_REQUIRED WORK_: In the entries that follow, the line with "hiệu suất cao**" opens the range and the line with "- Bao gồm phần" closes it; repeat that range exactly, both lines included.

_DATA FOR THIS TASK_:
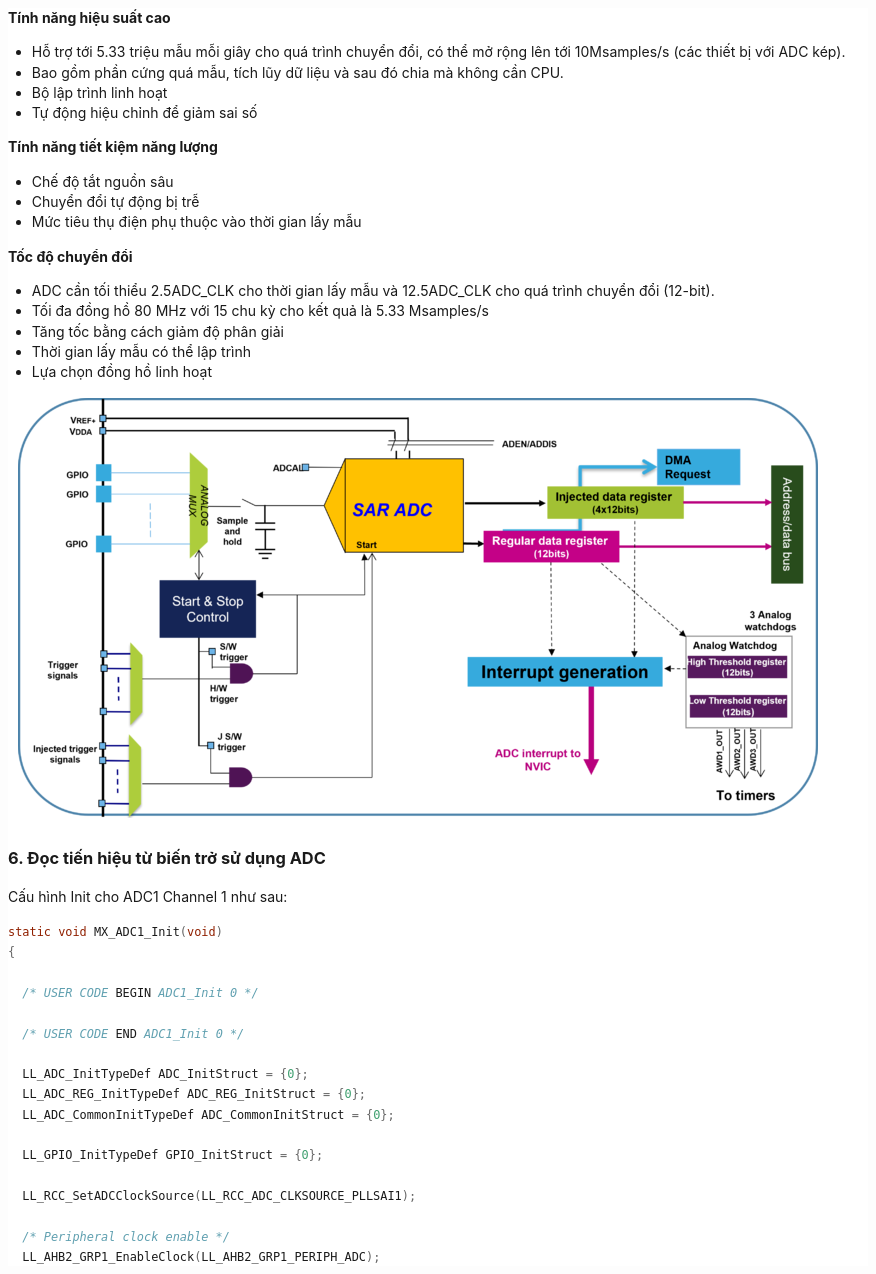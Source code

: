 **Tính năng hiệu suất cao**
- Hỗ trợ tới 5.33 triệu mẫu mỗi giây cho quá trình chuyển đổi, có thể mở rộng lên tới 10Msamples/s (các thiết bị với ADC kép).
- Bao gồm phần cứng quá mẫu, tích lũy dữ liệu và sau đó chia mà không cần CPU.
- Bộ lập trình linh hoạt
- Tự động hiệu chỉnh để giảm sai số

**Tính năng tiết kiệm năng lượng**
- Chế độ tắt nguồn sâu
- Chuyển đổi tự động bị trễ
- Mức tiêu thụ điện phụ thuộc vào thời gian lấy mẫu

**Tốc độ chuyển đổi**
- ADC cần tối thiểu 2.5ADC_CLK cho thời gian lấy mẫu và 12.5ADC_CLK cho quá trình chuyển đổi (12-bit).
- Tối đa đồng hồ 80 MHz với 15 chu kỳ cho kết quả là 5.33 Msamples/s
- Tăng tốc bằng cách giảm độ phân giải
- Thời gian lấy mẫu có thể lập trình
- Lựa chọn đồng hồ linh hoạt

![alt text](_assets/ADC_STM32L4_Diagram.png)

### 6. Đọc tiến hiệu từ biến trở sử dụng ADC
Cấu hình Init cho ADC1 Channel 1 như sau:
```c
static void MX_ADC1_Init(void)
{

  /* USER CODE BEGIN ADC1_Init 0 */

  /* USER CODE END ADC1_Init 0 */

  LL_ADC_InitTypeDef ADC_InitStruct = {0};
  LL_ADC_REG_InitTypeDef ADC_REG_InitStruct = {0};
  LL_ADC_CommonInitTypeDef ADC_CommonInitStruct = {0};

  LL_GPIO_InitTypeDef GPIO_InitStruct = {0};

  LL_RCC_SetADCClockSource(LL_RCC_ADC_CLKSOURCE_PLLSAI1);

  /* Peripheral clock enable */
  LL_AHB2_GRP1_EnableClock(LL_AHB2_GRP1_PERIPH_ADC);

```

_TASK RESPONSE_:
: **Tính năng hiệu suất cao**
- Hỗ trợ tới 5.33 triệu mẫu mỗi giây cho quá trình chuyển đổi, có thể mở rộng lên tới 10Msamples/s (các thiết bị với ADC kép).
- Bao gồm phần cứng quá mẫu, tích lũy dữ liệu và sau đó chia mà không cần CPU.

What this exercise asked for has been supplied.